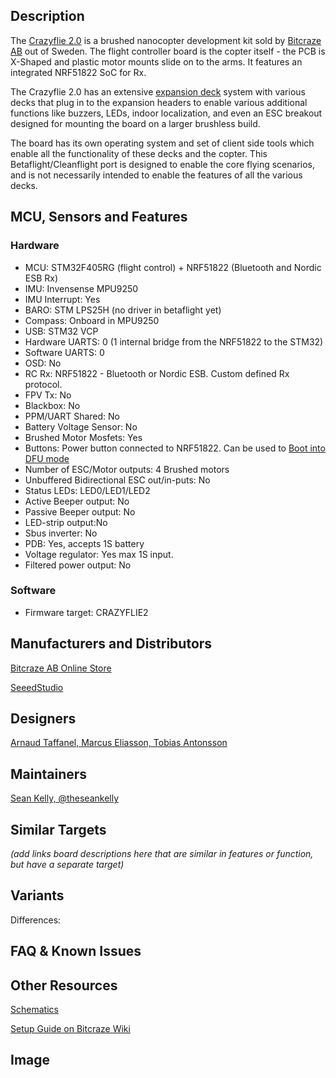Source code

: ## Description

The [Crazyflie 2.0](https://www.bitcraze.io/crazyflie-2/) is a brushed nanocopter development kit sold by [Bitcraze AB](https://www.bitcraze.io/) out of Sweden. The flight controller board is the copter itself - the PCB is X-Shaped and plastic motor mounts slide on to the arms. It features an integrated NRF51822 SoC for Rx.

The Crazyflie 2.0 has an extensive [expansion deck](https://wiki.bitcraze.io/projects:crazyflie2:expansionboards:index) system with various decks that plug in to the expansion headers to enable various additional functions like buzzers, LEDs, indoor localization, and even an ESC breakout designed for mounting the board on a larger brushless build.

The board has its own operating system and set of client side tools which enable all the functionality of these decks and the copter. This Betaflight/Cleanflight port is designed to enable the core flying scenarios, and is not necessarily intended to enable the features of all the various decks.

## MCU, Sensors and Features

### Hardware

- MCU: STM32F405RG (flight control) + NRF51822 (Bluetooth and Nordic ESB Rx)
- IMU: Invensense MPU9250
- IMU Interrupt: Yes
- BARO: STM LPS25H (no driver in betaflight yet)
- Compass: Onboard in MPU9250
- USB: STM32 VCP
- Hardware UARTS: 0 (1 internal bridge from the NRF51822 to the STM32)
- Software UARTS: 0
- OSD: No
- RC Rx: NRF51822 - Bluetooth or Nordic ESB. Custom defined Rx protocol.
- FPV Tx: No
- Blackbox: No
- PPM/UART Shared: No
- Battery Voltage Sensor: No
- Brushed Motor Mosfets: Yes
- Buttons: Power button connected to NRF51822. Can be used to [Boot into DFU mode](https://wiki.bitcraze.io/projects:crazyflie2:development:dfu)
- Number of ESC/Motor outputs: 4 Brushed motors
- Unbuffered Bidirectional ESC out/in-puts: No
- Status LEDs: LED0/LED1/LED2
- Active Beeper output: No
- Passive Beeper output: No
- LED-strip output:No
- Sbus inverter: No
- PDB: Yes, accepts 1S battery
- Voltage regulator: Yes max 1S input.
- Filtered power output: No

### Software

- Firmware target: CRAZYFLIE2

## Manufacturers and Distributors

[Bitcraze AB Online Store](https://store.bitcraze.io/)

[SeeedStudio](https://www.seeedstudio.com/Crazyflie-2.0-p-2103.html)

## Designers

[Arnaud Taffanel, Marcus Eliasson, Tobias Antonsson](https://www.bitcraze.io/team/)

## Maintainers

[Sean Kelly, @theseankelly](https://github.com/theseankelly)

## Similar Targets

_(add links board descriptions here that are similar in features or function, but have a separate target)_

## Variants

Differences:

## FAQ & Known Issues

## Other Resources

[Schematics](https://wiki.bitcraze.io/_media/projects:crazyflie2:hardware:crazyflie_2.0_rev.c_schematics.pdf)

[Setup Guide on Bitcraze Wiki](https://wiki.bitcraze.io/projects:crazyflie2:development:dfu)

## Image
-=-=-=-=-
Pictures in the records above are to be left out of an otherwise exact copy.

* [Task solution]
Source code

: ## Description

The [Crazyflie 2.0](https://www.bitcraze.io/crazyflie-2/) is a brushed nanocopter development kit sold by [Bitcraze AB](https://www.bitcraze.io/) out of Sweden. The flight controller board is the copter itself - the PCB is X-Shaped and plastic motor mounts slide on to the arms. It features an integrated NRF51822 SoC for Rx.

The Crazyflie 2.0 has an extensive [expansion deck](https://wiki.bitcraze.io/projects:crazyflie2:expansionboards:index) system with various decks that plug in to the expansion headers to enable various additional functions like buzzers, LEDs, indoor localization, and even an ESC breakout designed for mounting the board on a larger brushless build.

The board has its own operating system and set of client side tools which enable all the functionality of these decks and the copter. This Betaflight/Cleanflight port is designed to enable the core flying scenarios, and is not necessarily intended to enable the features of all the various decks.

## MCU, Sensors and Features

### Hardware

- MCU: STM32F405RG (flight control) + NRF51822 (Bluetooth and Nordic ESB Rx)
- IMU: Invensense MPU9250
- IMU Interrupt: Yes
- BARO: STM LPS25H (no driver in betaflight yet)
- Compass: Onboard in MPU9250
- USB: STM32 VCP
- Hardware UARTS: 0 (1 internal bridge from the NRF51822 to the STM32)
- Software UARTS: 0
- OSD: No
- RC Rx: NRF51822 - Bluetooth or Nordic ESB. Custom defined Rx protocol.
- FPV Tx: No
- Blackbox: No
- PPM/UART Shared: No
- Battery Voltage Sensor: No
- Brushed Motor Mosfets: Yes
- Buttons: Power button connected to NRF51822. Can be used to [Boot into DFU mode](https://wiki.bitcraze.io/projects:crazyflie2:development:dfu)
- Number of ESC/Motor outputs: 4 Brushed motors
- Unbuffered Bidirectional ESC out/in-puts: No
- Status LEDs: LED0/LED1/LED2
- Active Beeper output: No
- Passive Beeper output: No
- LED-strip output:No
- Sbus inverter: No
- PDB: Yes, accepts 1S battery
- Voltage regulator: Yes max 1S input.
- Filtered power output: No

### Software

- Firmware target: CRAZYFLIE2

## Manufacturers and Distributors

[Bitcraze AB Online Store](https://store.bitcraze.io/)

[SeeedStudio](https://www.seeedstudio.com/Crazyflie-2.0-p-2103.html)

## Designers

[Arnaud Taffanel, Marcus Eliasson, Tobias Antonsson](https://www.bitcraze.io/team/)

## Maintainers

[Sean Kelly, @theseankelly](https://github.com/theseankelly)

## Similar Targets

_(add links board descriptions here that are similar in features or function, but have a separate target)_

## Variants

Differences:

## FAQ & Known Issues

## Other Resources

[Schematics](https://wiki.bitcraze.io/_media/projects:crazyflie2:hardware:crazyflie_2.0_rev.c_schematics.pdf)

[Setup Guide on Bitcraze Wiki](https://wiki.bitcraze.io/projects:crazyflie2:development:dfu)

## Image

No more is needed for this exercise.